Extracted material ▸
[Start of Attachment]
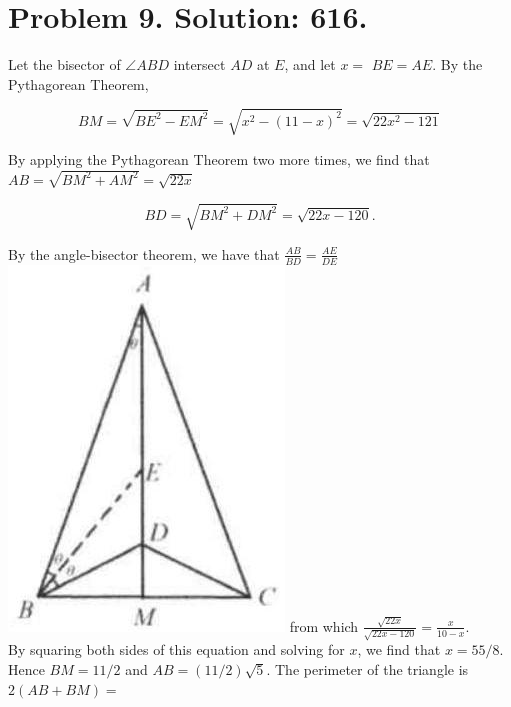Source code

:\documentclass[10pt]{article}
\begin{document}
\section*{Problem 9. Solution: 616.}
Let the bisector of \(\angle A B D\) intersect \(A D\) at \(E\), and let \(x=\) \(B E=A E\). By the Pythagorean Theorem,

\[
B M=\sqrt{B E^{2}-E M^{2}}=\sqrt{x^{2}-(11-x)^{2}}=\sqrt{22 x^{2}-121}
\]

By applying the Pythagorean Theorem two more times, we find that \(A B=\sqrt{B M^{2}+A M^{2}}=\sqrt{22 x}\)

\[
B D=\sqrt{B M^{2}+D M^{2}}=\sqrt{22 x-120} .
\]

By the angle-bisector theorem, we have that \(\frac{A B}{B D}=\frac{A E}{D E}\)\\
\includegraphics[max width=\textwidth]{2025_04_17_97bc1f7e44d93c271a88g-070(1)} from which \(\frac{\sqrt{22 x}}{\sqrt{22 x-120}}=\frac{x}{10-x}\).\\
By squaring both sides of this equation and solving for \(x\), we find that \(x=55 / 8\). Hence \(B M=11 / 2\) and \(A B=(11 / 2) \sqrt{5}\). The perimeter of the triangle is \(2(A B+B M)=\)
\end{document}
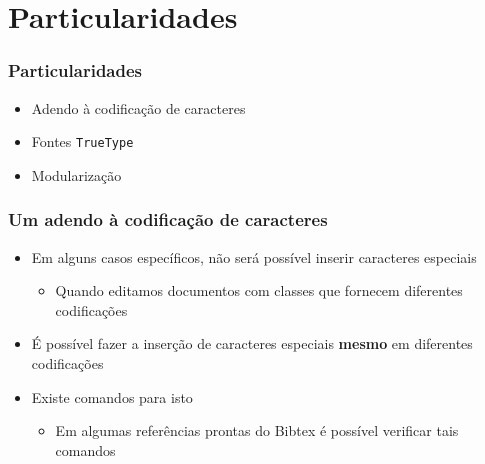 \section{Particularidades}

\begin{frame}[fragile] \frametitle{Particularidades}

\begin{itemize}
	\item Adendo à codificação de caracteres
	\item Fontes \texttt{TrueType}
	\item Modularização
\end{itemize}

\end{frame}

\begin{frame}[fragile] \frametitle{Um adendo à codificação de caracteres}
\begin{itemize}
	\item Em alguns casos específicos, não será possível inserir caracteres especiais
	\begin{itemize}
		\item Quando editamos documentos com classes que fornecem diferentes codificações
	\end{itemize}
	\item É possível fazer a inserção de caracteres especiais \textbf{mesmo} em diferentes codificações
	\item Existe comandos para isto
	\begin{itemize}
		\item Em algumas referências prontas do Bibtex é possível verificar tais comandos
	\end{itemize}
\end{itemize}
\end{frame}

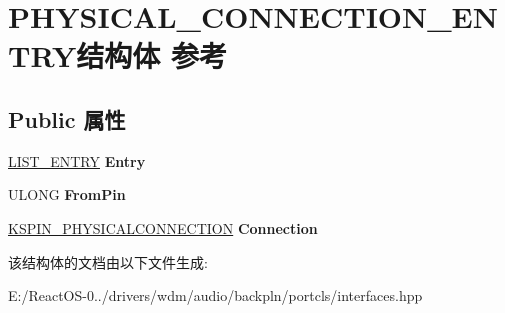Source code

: \hypertarget{struct_p_h_y_s_i_c_a_l___c_o_n_n_e_c_t_i_o_n___e_n_t_r_y}{}\section{P\+H\+Y\+S\+I\+C\+A\+L\+\_\+\+C\+O\+N\+N\+E\+C\+T\+I\+O\+N\+\_\+\+E\+N\+T\+R\+Y结构体 参考}
\label{struct_p_h_y_s_i_c_a_l___c_o_n_n_e_c_t_i_o_n___e_n_t_r_y}
\subsection*{Public 属性}
\begin{DoxyCompactItemize}
\item 
\mbox{\label{struct_p_h_y_s_i_c_a_l___c_o_n_n_e_c_t_i_o_n___e_n_t_r_y_a1c8ca3a37a6332d01a99dfdcd4387b61}} 
\hyperlink{struct___l_i_s_t___e_n_t_r_y}{L\+I\+S\+T\+\_\+\+E\+N\+T\+RY} {\bfseries Entry}
\item 
\mbox{\label{struct_p_h_y_s_i_c_a_l___c_o_n_n_e_c_t_i_o_n___e_n_t_r_y_aa1cdb3272dc4284d221b327cc0cfb356}} 
U\+L\+O\+NG {\bfseries From\+Pin}
\item 
\mbox{\label{struct_p_h_y_s_i_c_a_l___c_o_n_n_e_c_t_i_o_n___e_n_t_r_y_a09e55ecdc6ce35eedd6b51f75e249f15}} 
\hyperlink{struct_k_s_p_i_n___p_h_y_s_i_c_a_l_c_o_n_n_e_c_t_i_o_n}{K\+S\+P\+I\+N\+\_\+\+P\+H\+Y\+S\+I\+C\+A\+L\+C\+O\+N\+N\+E\+C\+T\+I\+ON} {\bfseries Connection}
\end{DoxyCompactItemize}


该结构体的文档由以下文件生成\+:\begin{DoxyCompactItemize}
\item 
E\+:/\+React\+O\+S-\/0../drivers/wdm/audio/backpln/portcls/interfaces.\+hpp\end{DoxyCompactItemize}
[End of Attachment]
What is required ▸ Wherever the string "caracteres" appears in the data above, copy the line it sits in.

Output below ▸
	\item Adendo à codificação de caracteres
\begin{frame}[fragile] \frametitle{Um adendo à codificação de caracteres}
	\item Em alguns casos específicos, não será possível inserir caracteres especiais
	\item É possível fazer a inserção de caracteres especiais \textbf{mesmo} em diferentes codificações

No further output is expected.